(Data extracted from a collection)
* * * * *
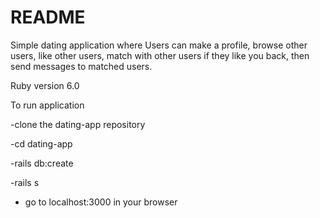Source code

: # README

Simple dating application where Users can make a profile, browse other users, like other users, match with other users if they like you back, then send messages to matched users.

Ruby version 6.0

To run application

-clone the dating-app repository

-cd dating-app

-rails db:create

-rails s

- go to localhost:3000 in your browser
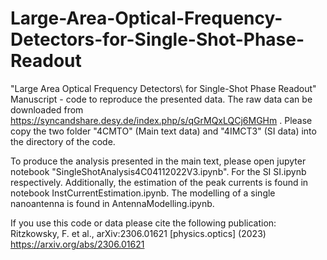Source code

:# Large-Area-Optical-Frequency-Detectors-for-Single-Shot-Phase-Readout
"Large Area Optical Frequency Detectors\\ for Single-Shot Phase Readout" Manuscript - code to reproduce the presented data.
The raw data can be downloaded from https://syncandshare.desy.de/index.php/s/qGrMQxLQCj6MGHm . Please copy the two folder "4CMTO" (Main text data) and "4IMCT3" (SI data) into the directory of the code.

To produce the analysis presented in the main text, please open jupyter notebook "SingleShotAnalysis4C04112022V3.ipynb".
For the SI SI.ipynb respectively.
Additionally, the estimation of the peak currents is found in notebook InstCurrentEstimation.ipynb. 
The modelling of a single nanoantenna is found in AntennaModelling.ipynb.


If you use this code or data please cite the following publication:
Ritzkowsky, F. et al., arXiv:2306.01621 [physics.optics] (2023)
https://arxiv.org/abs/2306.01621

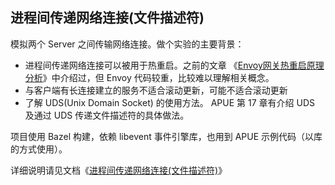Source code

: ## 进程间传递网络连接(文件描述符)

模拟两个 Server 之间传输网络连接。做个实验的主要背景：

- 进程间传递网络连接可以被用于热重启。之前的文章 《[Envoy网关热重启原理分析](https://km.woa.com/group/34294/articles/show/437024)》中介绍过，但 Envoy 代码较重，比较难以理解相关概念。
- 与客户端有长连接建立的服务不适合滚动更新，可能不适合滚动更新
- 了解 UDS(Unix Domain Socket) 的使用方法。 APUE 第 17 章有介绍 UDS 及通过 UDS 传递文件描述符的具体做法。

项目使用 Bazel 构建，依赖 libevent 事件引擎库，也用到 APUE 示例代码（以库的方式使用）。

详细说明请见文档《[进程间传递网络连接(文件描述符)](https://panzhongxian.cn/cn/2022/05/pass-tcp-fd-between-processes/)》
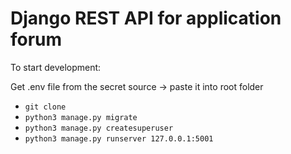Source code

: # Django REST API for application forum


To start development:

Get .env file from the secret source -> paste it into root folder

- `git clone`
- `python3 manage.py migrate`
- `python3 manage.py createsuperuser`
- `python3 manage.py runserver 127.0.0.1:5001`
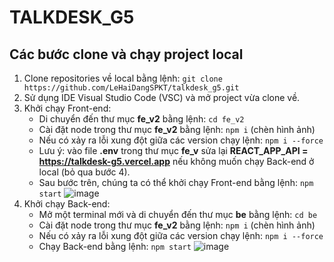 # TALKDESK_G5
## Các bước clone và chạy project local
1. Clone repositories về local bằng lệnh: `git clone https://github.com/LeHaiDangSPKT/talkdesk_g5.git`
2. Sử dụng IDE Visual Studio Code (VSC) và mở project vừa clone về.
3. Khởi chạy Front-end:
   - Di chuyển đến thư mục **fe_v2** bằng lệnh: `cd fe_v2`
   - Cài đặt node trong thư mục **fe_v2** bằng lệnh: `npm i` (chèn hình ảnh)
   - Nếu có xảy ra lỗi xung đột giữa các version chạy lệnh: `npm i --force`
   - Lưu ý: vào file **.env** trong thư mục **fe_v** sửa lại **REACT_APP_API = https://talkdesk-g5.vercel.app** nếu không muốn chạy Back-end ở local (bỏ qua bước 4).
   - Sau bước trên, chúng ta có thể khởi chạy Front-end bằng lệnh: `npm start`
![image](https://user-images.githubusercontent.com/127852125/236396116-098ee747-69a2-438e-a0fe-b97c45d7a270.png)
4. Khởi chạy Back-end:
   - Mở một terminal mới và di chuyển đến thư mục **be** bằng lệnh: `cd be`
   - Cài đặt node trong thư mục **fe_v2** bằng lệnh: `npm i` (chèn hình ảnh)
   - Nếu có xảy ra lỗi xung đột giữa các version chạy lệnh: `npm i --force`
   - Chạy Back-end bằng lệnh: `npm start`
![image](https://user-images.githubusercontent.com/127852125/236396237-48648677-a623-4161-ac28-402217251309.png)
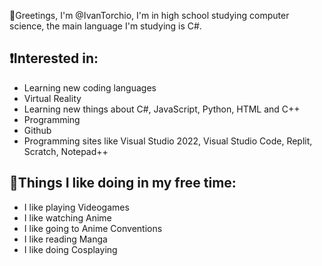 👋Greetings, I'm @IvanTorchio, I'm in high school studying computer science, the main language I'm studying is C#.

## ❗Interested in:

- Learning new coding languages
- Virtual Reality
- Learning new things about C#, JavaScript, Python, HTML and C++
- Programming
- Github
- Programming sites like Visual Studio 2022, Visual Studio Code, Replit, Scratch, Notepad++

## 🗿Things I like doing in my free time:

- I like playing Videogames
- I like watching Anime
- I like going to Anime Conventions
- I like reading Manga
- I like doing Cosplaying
* * * * *
» **DESCRIPTION OF THE TASK**
Any pictures should be dropped; transcribe the rest of the records above exactly.

» **ANSWER FOR THIS EXERCISE**
Source code

: # README

Simple dating application where Users can make a profile, browse other users, like other users, match with other users if they like you back, then send messages to matched users.

Ruby version 6.0

To run application

-clone the dating-app repository

-cd dating-app

-rails db:create

-rails s

- go to localhost:3000 in your browser
Source code

:# Large-Area-Optical-Frequency-Detectors-for-Single-Shot-Phase-Readout
"Large Area Optical Frequency Detectors\\ for Single-Shot Phase Readout" Manuscript - code to reproduce the presented data.
The raw data can be downloaded from https://syncandshare.desy.de/index.php/s/qGrMQxLQCj6MGHm . Please copy the two folder "4CMTO" (Main text data) and "4IMCT3" (SI data) into the directory of the code.

To produce the analysis presented in the main text, please open jupyter notebook "SingleShotAnalysis4C04112022V3.ipynb".
For the SI SI.ipynb respectively.
Additionally, the estimation of the peak currents is found in notebook InstCurrentEstimation.ipynb. 
The modelling of a single nanoantenna is found in AntennaModelling.ipynb.


If you use this code or data please cite the following publication:
Ritzkowsky, F. et al., arXiv:2306.01621 [physics.optics] (2023)
https://arxiv.org/abs/2306.01621

Source code

: ## 进程间传递网络连接(文件描述符)

模拟两个 Server 之间传输网络连接。做个实验的主要背景：

- 进程间传递网络连接可以被用于热重启。之前的文章 《[Envoy网关热重启原理分析](https://km.woa.com/group/34294/articles/show/437024)》中介绍过，但 Envoy 代码较重，比较难以理解相关概念。
- 与客户端有长连接建立的服务不适合滚动更新，可能不适合滚动更新
- 了解 UDS(Unix Domain Socket) 的使用方法。 APUE 第 17 章有介绍 UDS 及通过 UDS 传递文件描述符的具体做法。

项目使用 Bazel 构建，依赖 libevent 事件引擎库，也用到 APUE 示例代码（以库的方式使用）。

详细说明请见文档《[进程间传递网络连接(文件描述符)](https://panzhongxian.cn/cn/2022/05/pass-tcp-fd-between-processes/)》
Source code

: # Django REST API for application forum


To start development:

Get .env file from the secret source -> paste it into root folder

- `git clone`
- `python3 manage.py migrate`
- `python3 manage.py createsuperuser`
- `python3 manage.py runserver 127.0.0.1:5001`
 # TALKDESK_G5
## Các bước clone và chạy project local
1. Clone repositories về local bằng lệnh: `git clone https://github.com/LeHaiDangSPKT/talkdesk_g5.git`
2. Sử dụng IDE Visual Studio Code (VSC) và mở project vừa clone về.
3. Khởi chạy Front-end:
   - Di chuyển đến thư mục **fe_v2** bằng lệnh: `cd fe_v2`
   - Cài đặt node trong thư mục **fe_v2** bằng lệnh: `npm i` (chèn hình ảnh)
   - Nếu có xảy ra lỗi xung đột giữa các version chạy lệnh: `npm i --force`
   - Lưu ý: vào file **.env** trong thư mục **fe_v** sửa lại **REACT_APP_API = https://talkdesk-g5.vercel.app** nếu không muốn chạy Back-end ở local (bỏ qua bước 4).
   - Sau bước trên, chúng ta có thể khởi chạy Front-end bằng lệnh: `npm start`
![image](https://user-images.githubusercontent.com/127852125/236396116-098ee747-69a2-438e-a0fe-b97c45d7a270.png)
4. Khởi chạy Back-end:
   - Mở một terminal mới và di chuyển đến thư mục **be** bằng lệnh: `cd be`
   - Cài đặt node trong thư mục **fe_v2** bằng lệnh: `npm i` (chèn hình ảnh)
   - Nếu có xảy ra lỗi xung đột giữa các version chạy lệnh: `npm i --force`
   - Chạy Back-end bằng lệnh: `npm start`
![image](https://user-images.githubusercontent.com/127852125/236396237-48648677-a623-4161-ac28-402217251309.png)
 👋Greetings, I'm @IvanTorchio, I'm in high school studying computer science, the main language I'm studying is C#.

## ❗Interested in:

- Learning new coding languages
- Virtual Reality
- Learning new things about C#, JavaScript, Python, HTML and C++
- Programming
- Github
- Programming sites like Visual Studio 2022, Visual Studio Code, Replit, Scratch, Notepad++

## 🗿Things I like doing in my free time:

- I like playing Videogames
- I like watching Anime
- I like going to Anime Conventions
- I like reading Manga
- I like doing Cosplaying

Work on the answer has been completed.